• _Required work_:
Copy every line from the data below in which the string "mlich" can be found.

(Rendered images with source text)
►
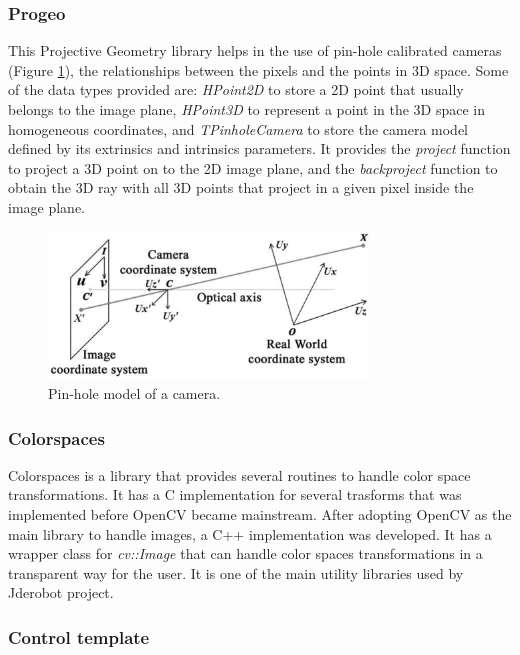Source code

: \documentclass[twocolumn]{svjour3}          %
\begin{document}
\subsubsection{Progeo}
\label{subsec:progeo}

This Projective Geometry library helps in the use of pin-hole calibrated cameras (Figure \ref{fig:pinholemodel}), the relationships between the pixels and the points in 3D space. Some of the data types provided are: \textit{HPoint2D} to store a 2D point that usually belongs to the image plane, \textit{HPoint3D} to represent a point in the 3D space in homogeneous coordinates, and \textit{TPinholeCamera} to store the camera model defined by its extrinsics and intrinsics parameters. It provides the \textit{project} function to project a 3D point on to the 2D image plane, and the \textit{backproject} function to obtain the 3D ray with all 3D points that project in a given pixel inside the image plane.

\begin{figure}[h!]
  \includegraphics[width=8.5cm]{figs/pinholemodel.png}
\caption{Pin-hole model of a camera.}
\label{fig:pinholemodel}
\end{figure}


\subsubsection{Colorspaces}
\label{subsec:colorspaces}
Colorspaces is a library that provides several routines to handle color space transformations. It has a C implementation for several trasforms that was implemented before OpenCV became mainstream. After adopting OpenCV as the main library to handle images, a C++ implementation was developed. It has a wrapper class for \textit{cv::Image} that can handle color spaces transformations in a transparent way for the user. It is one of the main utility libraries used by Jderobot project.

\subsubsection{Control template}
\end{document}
◄
►
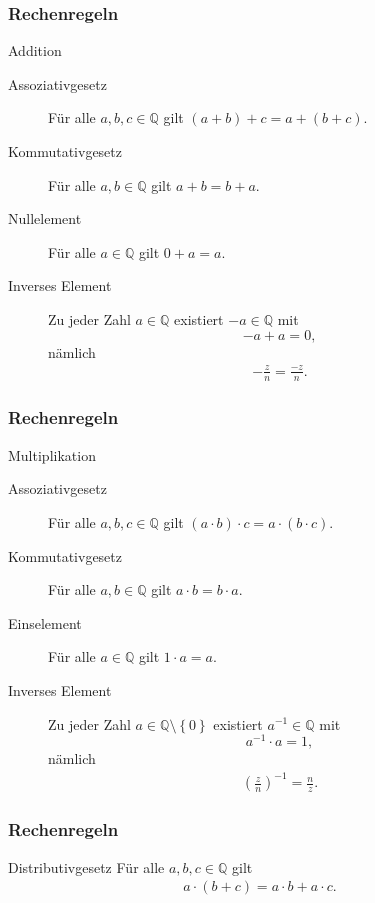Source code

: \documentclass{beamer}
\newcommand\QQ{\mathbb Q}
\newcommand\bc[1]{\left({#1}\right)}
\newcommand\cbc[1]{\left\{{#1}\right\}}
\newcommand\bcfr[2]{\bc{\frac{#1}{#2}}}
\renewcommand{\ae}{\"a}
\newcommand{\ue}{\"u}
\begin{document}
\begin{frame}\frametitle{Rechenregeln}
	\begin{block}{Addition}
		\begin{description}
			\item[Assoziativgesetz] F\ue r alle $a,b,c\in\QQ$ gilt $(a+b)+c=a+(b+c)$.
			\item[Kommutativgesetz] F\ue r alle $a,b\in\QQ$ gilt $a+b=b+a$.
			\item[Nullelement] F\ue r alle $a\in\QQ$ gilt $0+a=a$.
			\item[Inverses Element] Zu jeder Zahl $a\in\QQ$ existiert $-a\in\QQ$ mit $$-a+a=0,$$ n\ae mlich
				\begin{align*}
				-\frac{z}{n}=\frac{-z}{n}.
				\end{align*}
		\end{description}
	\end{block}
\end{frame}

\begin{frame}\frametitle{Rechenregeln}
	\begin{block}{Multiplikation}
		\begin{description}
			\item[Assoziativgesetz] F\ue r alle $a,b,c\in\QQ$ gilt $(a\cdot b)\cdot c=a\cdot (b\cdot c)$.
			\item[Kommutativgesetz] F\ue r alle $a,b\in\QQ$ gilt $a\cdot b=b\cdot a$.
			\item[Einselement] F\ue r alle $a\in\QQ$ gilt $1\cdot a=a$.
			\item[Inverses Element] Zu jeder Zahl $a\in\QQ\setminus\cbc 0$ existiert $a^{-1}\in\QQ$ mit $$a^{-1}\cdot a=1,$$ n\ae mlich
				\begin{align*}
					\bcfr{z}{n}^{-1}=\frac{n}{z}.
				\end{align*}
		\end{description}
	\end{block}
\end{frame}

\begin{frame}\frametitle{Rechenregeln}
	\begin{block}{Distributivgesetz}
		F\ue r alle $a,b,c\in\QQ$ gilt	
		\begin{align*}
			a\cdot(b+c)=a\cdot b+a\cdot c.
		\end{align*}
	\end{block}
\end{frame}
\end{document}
◄
• _Completed exercise_:
			\item[Inverses Element] Zu jeder Zahl $a\in\QQ$ existiert $-a\in\QQ$ mit $$-a+a=0,$$ n\ae mlich
			\item[Inverses Element] Zu jeder Zahl $a\in\QQ\setminus\cbc 0$ existiert $a^{-1}\in\QQ$ mit $$a^{-1}\cdot a=1,$$ n\ae mlich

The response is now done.